The Hundred and One Dalmations by Dodie Smith
Cruella de Vil is portrayed as tall, slender and stylish — but she *does* like black and white. She wears jewels (but we later discover that they're mostly fake) and when bitten tastes like hot pepper!

In Smith’s story, Mr and Mrs Dearly are never named, and feature instead as the “pets” of our heroic Dalmatian couple, Pongo and Missus. A third female Dalmatian — Perdita — is soon introduced in the narrative, and although she’s a lesser subclass of the breed with brown-coloured spots, she provides assistance with Missus’ initial litter of fifteen.

The Hundred and One Dalmations by Dodie Smith
Although they're not together very long, Perdita, Missus and Pongo build a strong bond based on care and concern for their puppies.

When Cruella’s henchmen capture the Dearlys’ puppies, Pongo and Missus send out a request for help via the Twilight Barking. Several times a day, dog barks relay messages across the countryside, and it’s through this network that Pongo and Missus discover their pups are being held in on a property in Suffolk.

Pongo and Missus’ dash across the countryside is interesting to the reader and listener. They meet fantastic characters — mostly dogs — and receive extraordinary assistance which is detailed entirely from the canine perspective. (The caravans bark, but the dogs run on… muses Pongo in one scene.)

The Hundred and One Dalmations by Dodie Smith
The friendly inn-dog settles Missus and Pongo to sleep in the carriage — away from the prying eyes of humans. (I'm certain this strategy inspired a similar scene in the movie Titanic.)

The Hundred and One Dalmations by Dodie Smith
Painted ominously black by Cruella de Vil, Hell Hall is where the captured puppies are held.

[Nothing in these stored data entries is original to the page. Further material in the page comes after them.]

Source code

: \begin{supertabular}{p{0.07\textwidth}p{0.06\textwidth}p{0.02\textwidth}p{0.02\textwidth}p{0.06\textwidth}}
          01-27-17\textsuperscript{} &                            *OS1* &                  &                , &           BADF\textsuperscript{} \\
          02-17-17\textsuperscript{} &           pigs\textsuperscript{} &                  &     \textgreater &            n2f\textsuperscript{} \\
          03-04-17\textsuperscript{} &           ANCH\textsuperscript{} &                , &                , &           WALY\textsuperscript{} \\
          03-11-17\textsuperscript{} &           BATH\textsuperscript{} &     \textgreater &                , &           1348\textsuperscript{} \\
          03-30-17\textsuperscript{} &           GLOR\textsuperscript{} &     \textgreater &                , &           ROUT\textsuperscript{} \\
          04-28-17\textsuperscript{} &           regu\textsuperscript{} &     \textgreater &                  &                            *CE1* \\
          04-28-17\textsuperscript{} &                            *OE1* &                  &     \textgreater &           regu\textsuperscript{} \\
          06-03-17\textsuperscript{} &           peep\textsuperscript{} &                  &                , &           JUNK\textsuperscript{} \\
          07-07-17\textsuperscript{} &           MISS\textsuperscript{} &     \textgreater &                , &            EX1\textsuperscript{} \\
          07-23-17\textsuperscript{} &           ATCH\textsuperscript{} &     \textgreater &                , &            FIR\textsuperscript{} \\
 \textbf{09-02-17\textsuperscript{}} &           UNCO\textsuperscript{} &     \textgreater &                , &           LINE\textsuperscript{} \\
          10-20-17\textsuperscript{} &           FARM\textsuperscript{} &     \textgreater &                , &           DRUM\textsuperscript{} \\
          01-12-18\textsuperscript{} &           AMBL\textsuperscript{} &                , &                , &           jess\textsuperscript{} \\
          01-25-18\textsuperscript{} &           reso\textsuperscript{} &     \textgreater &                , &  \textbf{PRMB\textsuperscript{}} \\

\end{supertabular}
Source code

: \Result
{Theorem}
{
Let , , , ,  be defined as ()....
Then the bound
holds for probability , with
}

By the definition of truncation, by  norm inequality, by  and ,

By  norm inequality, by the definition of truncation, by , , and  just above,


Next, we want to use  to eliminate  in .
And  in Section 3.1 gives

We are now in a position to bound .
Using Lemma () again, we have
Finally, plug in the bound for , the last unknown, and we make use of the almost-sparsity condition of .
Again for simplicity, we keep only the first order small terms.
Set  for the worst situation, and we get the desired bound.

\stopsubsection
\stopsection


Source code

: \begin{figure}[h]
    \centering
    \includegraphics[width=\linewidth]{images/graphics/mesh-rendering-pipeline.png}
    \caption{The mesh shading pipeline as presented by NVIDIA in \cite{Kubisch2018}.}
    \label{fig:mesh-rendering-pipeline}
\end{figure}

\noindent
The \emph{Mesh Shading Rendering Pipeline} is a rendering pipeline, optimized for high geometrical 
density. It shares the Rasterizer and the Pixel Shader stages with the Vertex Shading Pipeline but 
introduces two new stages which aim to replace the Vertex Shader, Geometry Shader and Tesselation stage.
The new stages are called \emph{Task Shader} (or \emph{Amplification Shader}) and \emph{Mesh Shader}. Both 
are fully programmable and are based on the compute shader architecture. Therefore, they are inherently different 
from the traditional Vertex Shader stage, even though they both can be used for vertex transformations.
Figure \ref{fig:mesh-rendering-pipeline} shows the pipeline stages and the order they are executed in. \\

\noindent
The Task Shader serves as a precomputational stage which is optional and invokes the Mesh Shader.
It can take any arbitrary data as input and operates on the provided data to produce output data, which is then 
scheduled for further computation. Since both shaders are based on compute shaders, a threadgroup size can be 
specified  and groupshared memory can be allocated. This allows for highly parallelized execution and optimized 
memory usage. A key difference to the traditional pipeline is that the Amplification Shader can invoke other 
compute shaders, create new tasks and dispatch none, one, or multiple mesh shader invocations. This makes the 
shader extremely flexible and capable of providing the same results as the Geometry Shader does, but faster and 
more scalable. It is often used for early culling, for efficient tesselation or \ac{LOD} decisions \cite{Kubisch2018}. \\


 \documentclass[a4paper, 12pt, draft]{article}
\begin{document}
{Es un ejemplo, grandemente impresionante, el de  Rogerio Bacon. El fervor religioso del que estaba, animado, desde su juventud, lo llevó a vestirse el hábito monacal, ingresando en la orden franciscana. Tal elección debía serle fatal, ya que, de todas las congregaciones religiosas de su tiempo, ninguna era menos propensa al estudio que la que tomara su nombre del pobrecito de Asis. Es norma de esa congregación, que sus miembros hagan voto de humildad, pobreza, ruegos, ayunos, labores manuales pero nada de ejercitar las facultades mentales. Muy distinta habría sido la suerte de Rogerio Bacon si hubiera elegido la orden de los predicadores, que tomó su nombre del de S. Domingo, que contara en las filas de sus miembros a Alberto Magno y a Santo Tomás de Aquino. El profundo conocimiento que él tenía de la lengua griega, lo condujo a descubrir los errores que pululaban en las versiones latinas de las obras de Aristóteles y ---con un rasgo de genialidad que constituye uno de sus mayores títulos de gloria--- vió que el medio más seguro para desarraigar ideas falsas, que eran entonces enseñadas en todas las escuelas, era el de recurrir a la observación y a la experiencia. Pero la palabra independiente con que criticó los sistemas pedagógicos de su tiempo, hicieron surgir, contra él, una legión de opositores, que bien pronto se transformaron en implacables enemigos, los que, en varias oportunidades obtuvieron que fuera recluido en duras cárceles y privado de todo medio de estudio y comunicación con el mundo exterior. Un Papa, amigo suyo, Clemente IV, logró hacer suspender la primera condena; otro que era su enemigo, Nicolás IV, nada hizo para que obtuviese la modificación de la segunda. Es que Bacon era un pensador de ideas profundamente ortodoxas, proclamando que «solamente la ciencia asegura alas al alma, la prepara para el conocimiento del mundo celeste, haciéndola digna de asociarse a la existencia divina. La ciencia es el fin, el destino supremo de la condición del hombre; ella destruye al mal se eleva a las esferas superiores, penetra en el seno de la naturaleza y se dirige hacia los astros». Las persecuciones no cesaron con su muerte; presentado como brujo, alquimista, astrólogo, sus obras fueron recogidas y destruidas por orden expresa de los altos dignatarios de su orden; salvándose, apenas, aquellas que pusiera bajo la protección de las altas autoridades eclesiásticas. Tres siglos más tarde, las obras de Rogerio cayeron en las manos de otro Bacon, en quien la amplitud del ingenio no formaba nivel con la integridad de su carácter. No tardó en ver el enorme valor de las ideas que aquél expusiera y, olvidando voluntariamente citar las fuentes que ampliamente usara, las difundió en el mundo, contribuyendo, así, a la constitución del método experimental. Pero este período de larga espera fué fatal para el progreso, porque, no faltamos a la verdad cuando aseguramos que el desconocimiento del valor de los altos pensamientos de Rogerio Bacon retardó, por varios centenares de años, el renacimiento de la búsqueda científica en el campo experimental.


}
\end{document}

The Hundred and One Dalmations by Dodie Smith
The living room is the warmest room in the house, so the puppies all congregate in there. The Baddun brothers are too skint to replace the lightbulbs, so it's also the only room with any light at nighttime — that emanating from the television and the fireplace.

The Kauri Museum, August 2011
In this book, Cruella de Vil's depth of [questionable] character is revealed, including her pyromaniac glee at watching a bakery burn.

Our girls were especially satisfied by the ending. The dogs extract revenge on the de Vils that puts them out of business so they flee the country (and their debts). And then then hideous Hell Hall is bought for a bargain by the Dearlys and turned into something good!

The Hundred and One Dalmations by Dodie Smith
Before they arrive safely home, the puppies are invited into Cruella de Vil's home by her Persian cat and destroy the de Vils' entire fur collection.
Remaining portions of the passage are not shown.